There are exceptions, if a school leaves it up to the teacher to decide if their classroom will have a mask mandate, then it is likely legal for teachers to exercise the authority the school gave them and require students to wear masks while in the classroom.
Are there legal ramifications if a teacher gets COVID from a student?
If a teacher gets COVID from a student while at a school function, it would likely be considered a "workplace injury" and be covered by workers' compensation. There would not likely be any other legal ramifications for any party in that situation.
Workers’ compensation would not normally cover a virus, however during the pandemic, many states have extended it to cover COVID-19 for certain essential workers, like teachers.

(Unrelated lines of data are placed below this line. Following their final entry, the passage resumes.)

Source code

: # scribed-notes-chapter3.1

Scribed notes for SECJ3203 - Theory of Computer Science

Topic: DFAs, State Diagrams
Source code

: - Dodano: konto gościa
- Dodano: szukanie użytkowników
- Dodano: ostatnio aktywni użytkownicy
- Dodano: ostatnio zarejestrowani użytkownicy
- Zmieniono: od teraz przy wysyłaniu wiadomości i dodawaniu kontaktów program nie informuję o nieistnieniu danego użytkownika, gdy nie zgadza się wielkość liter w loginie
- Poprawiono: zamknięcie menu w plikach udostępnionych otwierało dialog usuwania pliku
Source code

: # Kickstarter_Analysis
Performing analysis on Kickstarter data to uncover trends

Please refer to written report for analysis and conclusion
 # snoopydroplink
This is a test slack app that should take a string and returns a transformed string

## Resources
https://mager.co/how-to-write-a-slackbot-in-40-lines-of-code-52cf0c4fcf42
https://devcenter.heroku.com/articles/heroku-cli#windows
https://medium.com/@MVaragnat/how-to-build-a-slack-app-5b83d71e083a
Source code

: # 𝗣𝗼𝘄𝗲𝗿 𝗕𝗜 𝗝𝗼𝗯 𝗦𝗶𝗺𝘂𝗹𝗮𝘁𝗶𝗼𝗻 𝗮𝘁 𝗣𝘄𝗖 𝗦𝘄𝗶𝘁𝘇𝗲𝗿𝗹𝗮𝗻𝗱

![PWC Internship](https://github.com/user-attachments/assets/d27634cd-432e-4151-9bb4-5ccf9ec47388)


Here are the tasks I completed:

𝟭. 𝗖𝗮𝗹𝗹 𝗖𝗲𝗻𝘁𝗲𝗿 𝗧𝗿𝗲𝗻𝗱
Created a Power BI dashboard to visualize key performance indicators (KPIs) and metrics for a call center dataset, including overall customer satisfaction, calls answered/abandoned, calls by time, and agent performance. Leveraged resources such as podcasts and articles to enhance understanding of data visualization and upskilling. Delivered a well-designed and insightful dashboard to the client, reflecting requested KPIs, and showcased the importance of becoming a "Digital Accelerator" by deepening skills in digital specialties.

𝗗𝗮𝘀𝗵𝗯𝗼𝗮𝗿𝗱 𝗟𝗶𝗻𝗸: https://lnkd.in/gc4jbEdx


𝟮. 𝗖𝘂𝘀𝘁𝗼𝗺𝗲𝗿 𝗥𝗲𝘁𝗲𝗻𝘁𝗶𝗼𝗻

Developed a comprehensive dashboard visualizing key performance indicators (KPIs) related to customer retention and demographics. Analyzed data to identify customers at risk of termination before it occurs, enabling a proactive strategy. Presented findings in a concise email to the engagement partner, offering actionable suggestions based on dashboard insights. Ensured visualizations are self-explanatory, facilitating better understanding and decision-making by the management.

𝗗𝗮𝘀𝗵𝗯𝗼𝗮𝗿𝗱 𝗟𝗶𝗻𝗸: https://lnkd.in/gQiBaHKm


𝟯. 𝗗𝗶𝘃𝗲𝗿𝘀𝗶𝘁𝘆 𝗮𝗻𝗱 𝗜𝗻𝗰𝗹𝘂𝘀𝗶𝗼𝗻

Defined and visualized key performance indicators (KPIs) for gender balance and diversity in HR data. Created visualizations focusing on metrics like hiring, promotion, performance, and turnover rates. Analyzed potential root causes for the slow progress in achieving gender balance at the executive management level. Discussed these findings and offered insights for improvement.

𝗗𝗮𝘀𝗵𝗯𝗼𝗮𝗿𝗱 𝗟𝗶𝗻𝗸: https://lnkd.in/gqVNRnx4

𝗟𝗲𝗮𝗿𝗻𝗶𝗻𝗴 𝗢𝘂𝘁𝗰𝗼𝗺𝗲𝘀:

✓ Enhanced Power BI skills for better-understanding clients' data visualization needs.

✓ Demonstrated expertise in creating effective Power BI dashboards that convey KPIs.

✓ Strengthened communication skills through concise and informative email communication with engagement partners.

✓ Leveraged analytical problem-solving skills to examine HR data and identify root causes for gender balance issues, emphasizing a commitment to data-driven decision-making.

Educators who contract COVID-19 on the job should check whether they are eligible for workers’ compensation in their state.
What can teachers do if they disagree with their employer’s COVID protocol?
If teachers believe their school's COVID protocol is not up to the standards recommended by the Centers for Disease Control (CDC) or state government, the teacher can complain to the Arizona Division of Occupational Safety and Health (ADOSH) or reach out to an employment attorney for help.
This school year teachers can protect themselves by keeping up-to-date on the most recent guidelines and suggestions about COVID safety from agencies such as the CDC and state and local governments.
Teachers should follow all district or school policies related to social distancing, sanitizing and quarantining. They also should ensure they aren’t taking any unnecessary risks outside of the job that could leave them vulnerable to contracting this highly-contagious virus. Lastly, transparency at work regarding exposure and symptoms is crucial to avoiding any unnecessary issues affecting the safety of teachers, their co-workers and their students.
The legal landscape regarding COVID guidelines, rules and regulations is changing rapidly and in real time. States have modified laws, governors have issued executive orders and the Federal government is weighing options to enforce mask mandates in schools. Teachers need to advocate for themselves and their students. The best way to do this is to stay abreast of guidelines recommended by reputable organizations such as the CDC and World Health Organization.